Pendant ce temps, renseigné par l’ambassade d’Australie à Paris, je pus amorcer des correspondances avec diverses organisations locales. Je réussis à obtenir une vingtaine d’adresses de clubs de motos de collection et, ainsi, à m’organiser un petit itinéraire, bien modeste sur cette superficie 14 fois plus importante que celle de la France. En juillet 1987, ma partenaire de voyage fut embarquée à Marseille, direction Port Philip BAY, Sud-Est de l’Australie. J’atterris à Melbourne en septembre et pus la récupérer après quelques péripéties dues à une grève de douaniers.

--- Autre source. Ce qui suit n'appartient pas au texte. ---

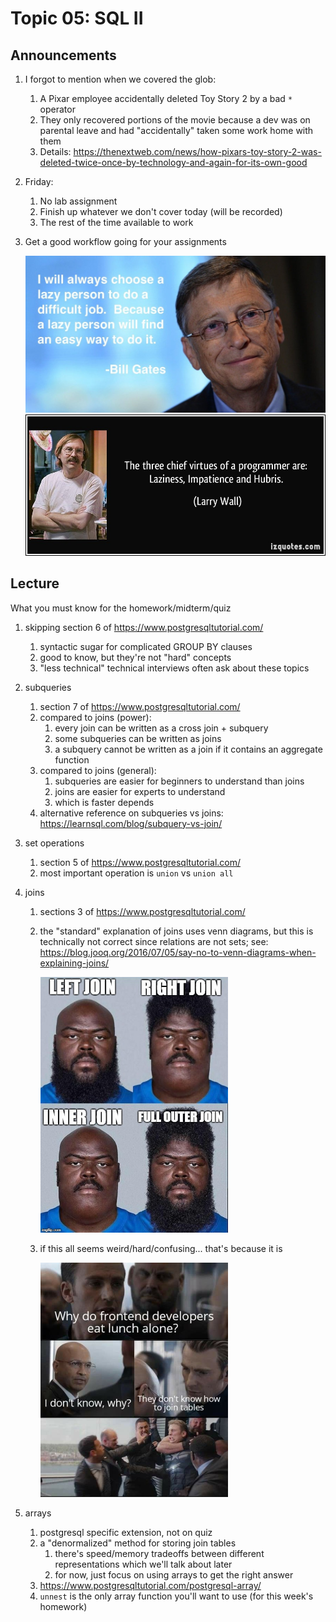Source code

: # Topic 05: SQL II

## Announcements

1. I forgot to mention when we covered the glob:
    1. A Pixar employee accidentally deleted Toy Story 2 by a bad `*` operator
    1. They only recovered portions of the movie because a dev was on parental leave and had "accidentally" taken some work home with them
    1. Details: <https://thenextweb.com/news/how-pixars-toy-story-2-was-deleted-twice-once-by-technology-and-again-for-its-own-good>

1. Friday:
    1. No lab assignment
    1. Finish up whatever we don't cover today (will be recorded)
    1. The rest of the time available to work

1. Get a good workflow going for your assignments

    <img src=gates.jpg width=600px />

    <br/>

    <img src=the-three-chief-virtues-of-a-programmer-are-laziness-impatience-and-hubris-larry-wall.jpg width=600px />

## Lecture

What you must know for the homework/midterm/quiz

1. skipping section 6 of <https://www.postgresqltutorial.com/>
    1. syntactic sugar for complicated GROUP BY clauses
    1. good to know, but they're not "hard" concepts
    1. "less technical" technical interviews often ask about these topics

1. subqueries
    1. section 7 of https://www.postgresqltutorial.com/
    1. compared to joins (power):
        1. every join can be written as a cross join + subquery
        1. some subqueries can be written as joins
        1. a subquery cannot be written as a join if it contains an aggregate function
    1. compared to joins (general):
        1. subqueries are easier for beginners to understand than joins
        1. joins are easier for experts to understand
        1. which is faster depends
    1. alternative reference on subqueries vs joins: https://learnsql.com/blog/subquery-vs-join/

1. set operations
    1. section 5 of https://www.postgresqltutorial.com/
    1. most important operation is `union` vs `union all`

1. joins
    1. sections 3 of https://www.postgresqltutorial.com/
    1. the "standard" explanation of joins uses venn diagrams, but this is technically not correct since relations are not sets; see: https://blog.jooq.org/2016/07/05/say-no-to-venn-diagrams-when-explaining-joins/

       <a href=https://www.reddit.com/r/ProgrammerHumor/comments/a0qp9x/this_ones_for_all_the_sql_developers_out_there/><img src=joins.jpg width=300px /></a>

    1. if this all seems weird/hard/confusing... that's because it is

       <img src=cmcqtycmbmg51.jpg width=300px />

1. arrays
    1. postgresql specific extension, not on quiz
    1. a "denormalized" method for storing join tables
        1. there's speed/memory tradeoffs between different representations which we'll talk about later
        1. for now, just focus on using arrays to get the right answer
    1. https://www.postgresqltutorial.com/postgresql-array/
    1. `unnest` is the only array function you'll want to use (for this week's homework)

<!--
1. `CREATE TABLE`
    1. https://www.postgresqltutorial.com/postgresql-create-table/
    1. https://www.postgresqltutorial.com/postgresql-data-types/
    1. Examples in the tutorial use `VARCHAR`, but you shouldn't use this type in postgresql.
       Instead, you should use the `TEXT` type.
       See: https://wiki.postgresql.org/wiki/Don%27t_Do_This#Don.27t_use_varchar.28n.29_by_default

1. `INSERT` / `UPDATE` / `DELETE`
    1. <img src=Strip-Bas-ed-eonnée-effacée-650-finalenglish.jpg width=60%/>
    1. sections 9 of https://www.postgresqltutorial.com/
-->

Nous empruntâmes la plus longue ligne droite du monde, la Nullarbor. À gauche la mer, à droite le désert et devant nous, quelque millier de kilomètres sans la moindre courbe, si ce n’est celle d’animaux que je ne m’imaginais pas et qui, de temps en temps, m’obligeaient à zigzaguer sur la seule route revêtue de ciment. J’arrivai après cinq jours de conduite à Perth, le côté droit du visage brûlé par le soleil. Là, les organisateurs du “ Wheel West Rally ” m’ont reçu chaleureusement et m’ont invité à participer à cette manifestation réunissant plus d’une centaine de passionnés, affectionnant particulièrement les motocyclettes anciennes, et visant à faire le tour de l’Australie de l’Ouest. Je les suivis dans leur pérégrination bravant canicule et pluie, à travers vignobles, forêts et déserts, partageant leur repas et leur enthousiasme, m’amusant de leur émulation au gymkhana de Busselton, visitant Armadale, un village pittoresque, type faux western vu par un européen, vivant au XVIIIe siècle, ou “ Whistle stop ” le fameux train à vapeur. J’ai vécu leurs joies, leurs découvertes, leur ivresse et leur amitié.

Dés la fin du rally, grâce aux relations que j’avais liées, ils me permirent de pénétrer dans leurs antres secrets, de découvrir dans leur univers les “ Back Shed ”. Assimilés à des remises ou ateliers, existence et amour des motos se confondent dans ses endroits, ces lieux obscurs, aussi différents les uns des autres. Je les ai pénétrés dans leur différence sur d’autres millier de kilomètres que j’ai parcouru de Perth à Rockhampton, et pourtant ils sont tous marqués de la même empreinte, celle de la liberté de choix, du respect de la perfection au service de leurs deux roues. Parfois les “ Back Shed ” ne suffisant plus, bondés de pièces mécaniques, carrosseries diverses et souvenirs en tout genre, c’est dans leur salon même que ces descendants de pionniers, prisonniers de leur délire, remisent leurs prodiges, l’aboutissement de leur acharnement, pour apprécier pleinement leur présence et s’engloutir dans leur satisfaction.

Durant ces mois de complicité, la photographie m’a permis de rendre ce modeste témoignage de notre connivence. Faisant corps avec leur machine roulante ou non, ces personnages apparaissent comme la renaissance d’un passé dont la vérité impose sa présence.

Confinés dans le silence de leur secrète passion ou éternels voyageurs, ces êtres d’un autre temps abreuvent leur engin du même sang qui nourrit leurs propres veines : une symbiose parfaite, l‘homme et la machine, l’homme-machine, libre comme l’enfant.